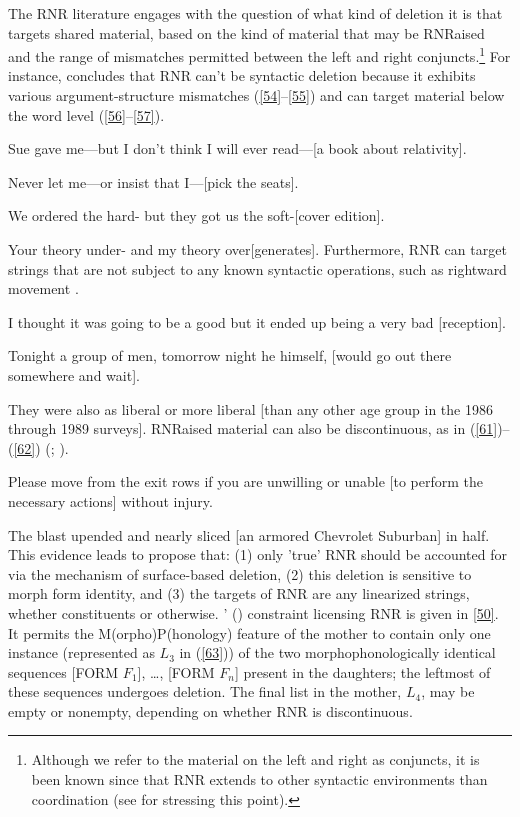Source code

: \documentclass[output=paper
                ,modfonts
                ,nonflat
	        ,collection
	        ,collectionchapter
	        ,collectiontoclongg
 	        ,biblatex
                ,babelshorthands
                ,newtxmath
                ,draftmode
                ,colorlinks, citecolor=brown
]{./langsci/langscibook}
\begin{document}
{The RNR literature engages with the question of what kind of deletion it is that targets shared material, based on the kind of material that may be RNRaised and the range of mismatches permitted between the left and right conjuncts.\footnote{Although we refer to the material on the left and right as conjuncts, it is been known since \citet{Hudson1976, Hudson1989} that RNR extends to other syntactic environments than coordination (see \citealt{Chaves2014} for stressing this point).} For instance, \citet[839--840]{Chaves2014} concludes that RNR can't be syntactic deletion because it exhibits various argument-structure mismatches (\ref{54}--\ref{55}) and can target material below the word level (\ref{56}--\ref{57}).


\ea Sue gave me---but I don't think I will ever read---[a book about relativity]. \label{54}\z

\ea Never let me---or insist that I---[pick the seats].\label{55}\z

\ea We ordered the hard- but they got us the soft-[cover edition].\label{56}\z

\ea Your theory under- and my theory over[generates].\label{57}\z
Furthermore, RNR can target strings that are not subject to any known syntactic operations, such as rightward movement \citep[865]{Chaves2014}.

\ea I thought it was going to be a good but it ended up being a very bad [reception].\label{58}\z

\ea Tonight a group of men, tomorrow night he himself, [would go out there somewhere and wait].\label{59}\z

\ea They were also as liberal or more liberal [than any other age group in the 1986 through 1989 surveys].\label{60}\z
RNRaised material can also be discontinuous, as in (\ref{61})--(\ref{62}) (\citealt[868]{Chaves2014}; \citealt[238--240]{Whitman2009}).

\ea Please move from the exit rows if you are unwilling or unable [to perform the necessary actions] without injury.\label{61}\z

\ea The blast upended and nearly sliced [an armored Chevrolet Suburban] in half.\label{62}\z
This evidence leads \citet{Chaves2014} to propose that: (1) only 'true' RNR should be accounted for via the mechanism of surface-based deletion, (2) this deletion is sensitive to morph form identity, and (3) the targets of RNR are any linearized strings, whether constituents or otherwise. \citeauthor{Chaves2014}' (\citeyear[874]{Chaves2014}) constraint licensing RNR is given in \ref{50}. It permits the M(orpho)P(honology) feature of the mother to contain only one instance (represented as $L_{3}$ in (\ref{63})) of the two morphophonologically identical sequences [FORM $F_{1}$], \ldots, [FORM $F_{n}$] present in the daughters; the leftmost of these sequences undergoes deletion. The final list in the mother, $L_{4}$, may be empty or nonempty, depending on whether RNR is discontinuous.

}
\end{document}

---

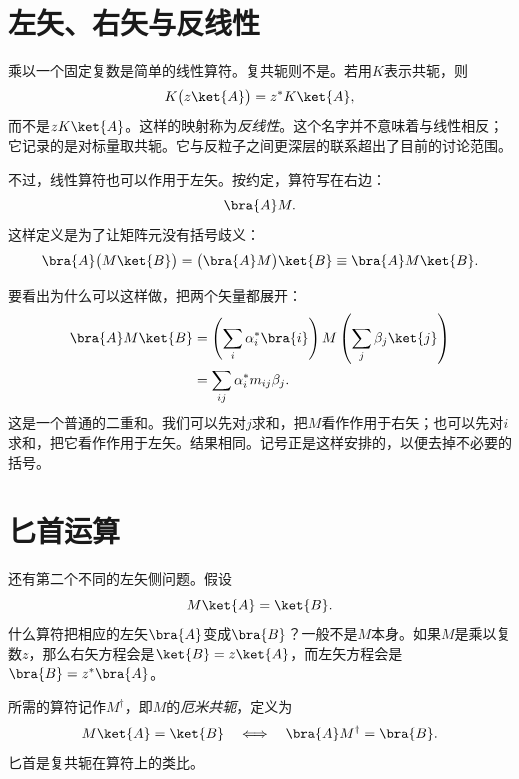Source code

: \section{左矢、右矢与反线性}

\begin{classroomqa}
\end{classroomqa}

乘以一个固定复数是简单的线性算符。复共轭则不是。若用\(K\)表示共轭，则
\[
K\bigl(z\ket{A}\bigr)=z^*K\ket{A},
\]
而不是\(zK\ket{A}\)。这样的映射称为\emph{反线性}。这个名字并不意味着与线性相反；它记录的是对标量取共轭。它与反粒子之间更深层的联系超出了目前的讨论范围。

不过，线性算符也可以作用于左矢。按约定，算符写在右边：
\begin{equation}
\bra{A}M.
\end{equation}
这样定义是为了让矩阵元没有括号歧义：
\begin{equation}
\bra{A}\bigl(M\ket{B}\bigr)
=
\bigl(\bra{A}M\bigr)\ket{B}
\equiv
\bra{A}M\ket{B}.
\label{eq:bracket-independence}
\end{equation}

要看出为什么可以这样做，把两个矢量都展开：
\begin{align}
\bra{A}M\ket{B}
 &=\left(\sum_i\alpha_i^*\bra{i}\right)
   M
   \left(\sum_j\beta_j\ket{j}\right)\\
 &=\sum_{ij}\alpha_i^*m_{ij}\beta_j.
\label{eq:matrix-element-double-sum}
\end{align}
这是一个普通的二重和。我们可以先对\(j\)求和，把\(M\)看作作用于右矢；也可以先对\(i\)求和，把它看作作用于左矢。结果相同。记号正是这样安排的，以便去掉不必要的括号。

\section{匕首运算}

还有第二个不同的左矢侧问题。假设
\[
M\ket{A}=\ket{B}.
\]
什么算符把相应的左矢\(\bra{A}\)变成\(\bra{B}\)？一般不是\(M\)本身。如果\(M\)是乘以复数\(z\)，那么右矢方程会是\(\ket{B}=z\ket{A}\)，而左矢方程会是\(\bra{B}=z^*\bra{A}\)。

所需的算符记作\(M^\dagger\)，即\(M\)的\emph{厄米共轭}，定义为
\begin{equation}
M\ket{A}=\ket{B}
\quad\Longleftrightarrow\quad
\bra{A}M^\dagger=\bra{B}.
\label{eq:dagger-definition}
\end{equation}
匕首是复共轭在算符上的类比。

• [Task item]
Find each line in the listing above that contains "classroomqa", and copy that line.

• [Output of the exercise]
\begin{classroomqa}
\end{classroomqa}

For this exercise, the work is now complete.